[eml-dev] EML 2.0.2 changes to text leaf nodes

inigo isangil at lternet.edu
Thu Mar 20 15:09:25 PDT 2008


Even though it is desirable to decouple the presentation
from the content, in some cases losing the original
format is a problem.

I think it is a beneficial compromise and allow in
more leafs the capabilities of the eml-text module AND
even additional markup-oriented tags (such as DocBook 5.*)
in EML. We would perhaps have to do more work,
but the content will not be distorted by such tags.
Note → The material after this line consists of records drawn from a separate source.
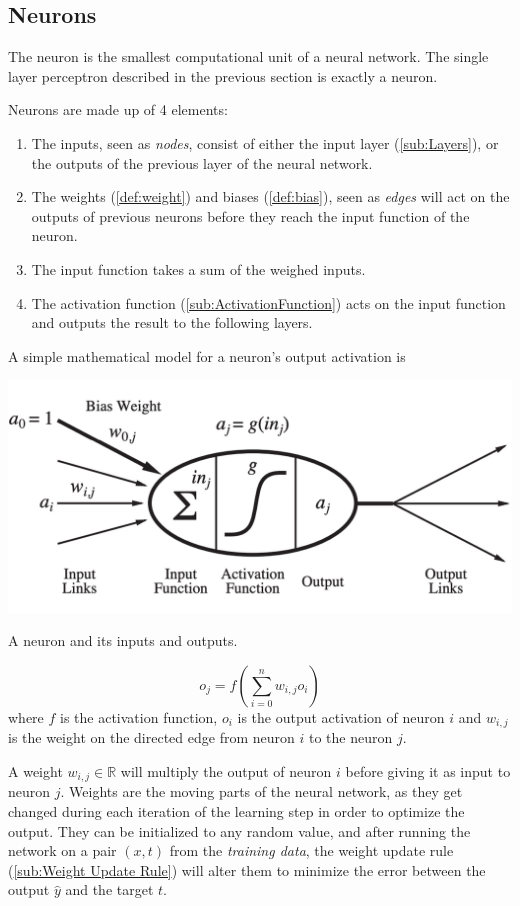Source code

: \documentclass[nobib]{tufte-handout} %
\begin{document}
 \subsection{Neurons}%
  \label{sub:Neurons}
The neuron is the smallest computational unit of a neural network. The single layer perceptron described in the previous section is exactly a neuron.  
\begin{definition}[Neurons]
  Neurons are made up of 4 elements: 
  \begin{enumerate}
    \item The inputs, seen as \textit{nodes}, consist of either the input layer (\autoref{sub:Layers}), or the outputs of the previous layer of the neural network. 
    \item The weights (\autoref{def:weight}) and biases (\autoref{def:bias}), seen as \textit{edges} will act on the outputs of previous neurons before they reach the input function of the neuron. 
    \item The input function takes a sum of the weighed inputs. 
    \item The activation function (\autoref{sub:ActivationFunction}) acts on the input function and outputs the result to the following layers. 
  \end{enumerate}
   A simple mathematical model for a neuron's output activation is \citep{book:AIModernApp}
\begin{marginfigure}
  \includegraphics{Neuron}
  \label{Neuron}
  \caption{A neuron and its inputs and outputs.}
\end{marginfigure}
  $$o_j = f \left( \sum^{n}_{i=0}w_{i,j} o_i  \right)$$
  where $f$ is the activation function, $o_i$ is the output activation of neuron $i$ and $w_{i,j}$ is the weight on the directed edge from neuron $i$ to the neuron $j$. 
\end{definition}
\begin{definition}[Weights]\label{def:weight}
  A weight $w_{i,j} \in \mathbb{R}$ will multiply the output of neuron $i$ before giving it as input to neuron $j$. Weights are the moving parts of the neural network, as they get changed during each iteration of the learning step in order to optimize the output. They can be initialized to any random value, and after running the network on a pair $(x,t)$ from the \textit{training data}, the weight update rule (\autoref{sub:Weight Update Rule}) will alter them to minimize the error between the output $\hat y$ and the target $t.$ 
\end{definition}
\end{document}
There are many instances where this will be beneficial.
<title> is one, but more critical is <geographicDescription>.
In principle, you can describe many aspects about a particular
site, so <section>s and <para>graphs, <emphasis>, itemizedLists
and the like, would help preserving some of the formating
therein. I can place examples of LTER sites that lose the
ability to cleanly describe a site, just because the <geographicDescription>
is xs:string. Other tags that would benefit are
<pubPlace>, (may need paragraphs, if someone decides
to provide something more than a name)
<instrumentation> (manufacturer, model numbers) ,
<maintenanceUpdateFrequency>. (may need explanation,
since it may not be constant through the temporal
range covered/refered in the metadata)
<entityName> like <title>
<entityDescription> perhaps some feel like using paragraphs.
<objectName> like <title>
<attributeName>
<attributeDefinition>
<codeExplanation> paragraphs?
<definition> (within //dataset//nominal//textdomain/definition) paragraphs.)
<attributeAccuracyReport> parag.
<attributeAccuracyExplanation> parag.

Also, this action suggest that we can expand those children and parent
elements in the <para> (eml-text module) to include more
possible format-markup related tags available. Not just
add <url> and <citetitle> to avoid  "critical errors" in
the EML schema,  but to add the capability of preserving
better the original user markup.

XSL would be in charge of rendering the markup appropriately.
More work? Absolutely, but many EML users would not
feel as dissapointed when reading a document that destroyed
the original formatting because it lost the original format
for lacking appropriate markup and/or defective stylesheet
interpretation (the <literalLayout> problem..)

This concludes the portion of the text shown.